The biggest problem here is point 5 which is about some big bank withdrawn from giving a loan. Ajay Mittal said there was no clarification given by the bank ,but no one asked more on it. Need to get more details about this from management.

Overall the 40% down fall is high i feel. But looking at the market it should be in down trend for some more time.I will wait for some clear picture and if possible buy more with cash in hand

I have exited of few stock to generate cash for other needs.I have few more that are to be exited in due course but these will be profit booking and not complete exist

Complete exit to generate cash

Tv18

Cera Sanityware

RS Software

Kaveri Seeds

exit strategy was based on conviction levels.Could not exit Arshiya fopr booking loss due to LC

Current portfolio

Atul Auto
Yes Bank
GRP
Cholamandalam
Mayur Uniquoter
Amara Raja Batt
Shriram TransFi
Astral Poly Tec
Arshiya Intl

Will exit from Arshiya based on developments if needed. And might book part profit in some of the stock in the portfolio based on the cash requirement.

I have exited from all of my stock holding except for very few core holding as on14/03/2013 to raise Cash for personnel reasons.

I will be buying back most of my holding post June month using my regular savings

I am back to rebuilding the portfolio. I am going to diversify my portfolio this time. I have decided to spend enough time on the business.

My plan is to have about 20-25 Stock portfolio with no single stock occupying more than 10%. Since most of it will be in Mid and Small cap ones i don't want any shock/mistake to wipe big chunk of my capital.

So far i have made token entries to below stock and have kept few under radar. Looks like its good time to be back as the Nifty is going down with depreciating Rupee and Fed stopping the Bond buying

Current allocation

Amararaja Batteries 10.96
Mazda 10.48
Cholamandalam 13.80
Astral Poly Tec 12.18
Unichem Labs 14.32
Symphony 10.29
Cera Sanitary 10.19
GRUH Finance 3.92
HDFC Bank 13.85

Prabeesh,
Maybe you would’ve heard about Ramesh Damani(if not,then check him out) He rues the fact that he didn’t have a concentrated portfolio.Otherwise,he could have been a billionaire,just like RJ(Rakesh Jhunjhunwala) RJ’s portfolio is highly concentrated…the top 4-5 holdings constitute more than 50% of his portfolio(not possible if you assign less than =10% to each) There is an excellent discussion about this on Valuepickr: ‘Capital Allocation’.Hope that helps.
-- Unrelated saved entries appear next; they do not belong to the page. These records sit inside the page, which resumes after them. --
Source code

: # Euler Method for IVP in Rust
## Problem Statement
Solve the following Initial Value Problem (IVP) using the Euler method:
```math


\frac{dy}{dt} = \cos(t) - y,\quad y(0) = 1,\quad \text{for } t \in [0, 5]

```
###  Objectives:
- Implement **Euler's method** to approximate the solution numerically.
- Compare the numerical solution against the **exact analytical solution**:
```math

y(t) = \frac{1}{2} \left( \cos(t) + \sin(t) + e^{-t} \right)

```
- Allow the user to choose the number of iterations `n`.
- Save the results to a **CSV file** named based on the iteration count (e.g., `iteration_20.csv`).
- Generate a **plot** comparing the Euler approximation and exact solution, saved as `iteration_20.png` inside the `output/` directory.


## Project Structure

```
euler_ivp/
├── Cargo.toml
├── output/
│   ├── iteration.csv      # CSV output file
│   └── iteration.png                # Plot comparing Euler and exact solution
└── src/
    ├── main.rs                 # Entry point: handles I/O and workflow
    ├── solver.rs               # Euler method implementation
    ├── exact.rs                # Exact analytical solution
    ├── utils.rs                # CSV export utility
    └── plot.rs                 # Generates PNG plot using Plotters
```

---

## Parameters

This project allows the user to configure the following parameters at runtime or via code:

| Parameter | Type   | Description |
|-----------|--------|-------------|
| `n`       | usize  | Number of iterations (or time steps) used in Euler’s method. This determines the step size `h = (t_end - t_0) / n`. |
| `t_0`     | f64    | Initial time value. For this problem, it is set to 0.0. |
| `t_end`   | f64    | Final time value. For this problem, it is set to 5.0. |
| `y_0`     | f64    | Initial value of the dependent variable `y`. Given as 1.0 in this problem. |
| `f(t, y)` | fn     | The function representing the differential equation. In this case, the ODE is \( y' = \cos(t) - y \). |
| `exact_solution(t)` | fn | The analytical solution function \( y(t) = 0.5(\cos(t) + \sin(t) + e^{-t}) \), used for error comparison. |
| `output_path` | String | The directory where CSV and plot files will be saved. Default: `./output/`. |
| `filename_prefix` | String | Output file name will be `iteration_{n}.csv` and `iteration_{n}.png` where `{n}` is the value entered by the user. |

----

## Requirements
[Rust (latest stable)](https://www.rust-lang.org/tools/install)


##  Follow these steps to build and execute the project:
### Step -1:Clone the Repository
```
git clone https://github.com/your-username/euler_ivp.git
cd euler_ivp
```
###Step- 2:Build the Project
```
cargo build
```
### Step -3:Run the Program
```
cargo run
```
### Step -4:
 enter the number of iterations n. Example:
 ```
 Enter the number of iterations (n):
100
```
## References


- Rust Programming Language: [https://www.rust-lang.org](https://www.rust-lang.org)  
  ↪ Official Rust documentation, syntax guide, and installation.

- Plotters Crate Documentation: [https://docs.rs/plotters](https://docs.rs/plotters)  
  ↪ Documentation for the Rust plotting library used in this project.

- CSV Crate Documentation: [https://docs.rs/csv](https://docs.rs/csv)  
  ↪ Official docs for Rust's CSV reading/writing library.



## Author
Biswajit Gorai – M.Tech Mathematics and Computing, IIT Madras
@Sagar thanks will sure take a look at them.

I agree a concentrated portfolio of right set of stock will give me much better chance of making big returns. The problem is with the words “right set of stocks”

If i have 3-4 stocks with about 50-70% of my money and there is one black swan among them i will lose more than 20-30% at a shot.Which is a risk i am not ready yet to take on.

May be my conviction will make one of the stock to push above the limit of 10% to 15-18% but nothing is going to be above 20%

Take the example of Titan no one could have read into the situation that they are in now.A small regulation puts the complete business model at risk. I am not saying Titan isn’t going to survive all i am saying is its main moat is robbed off. At present i am not comfortable with that risk.

Also it isn’t always true that a diversified portfolio cannot compete with concentrated one you can take peter lynch example.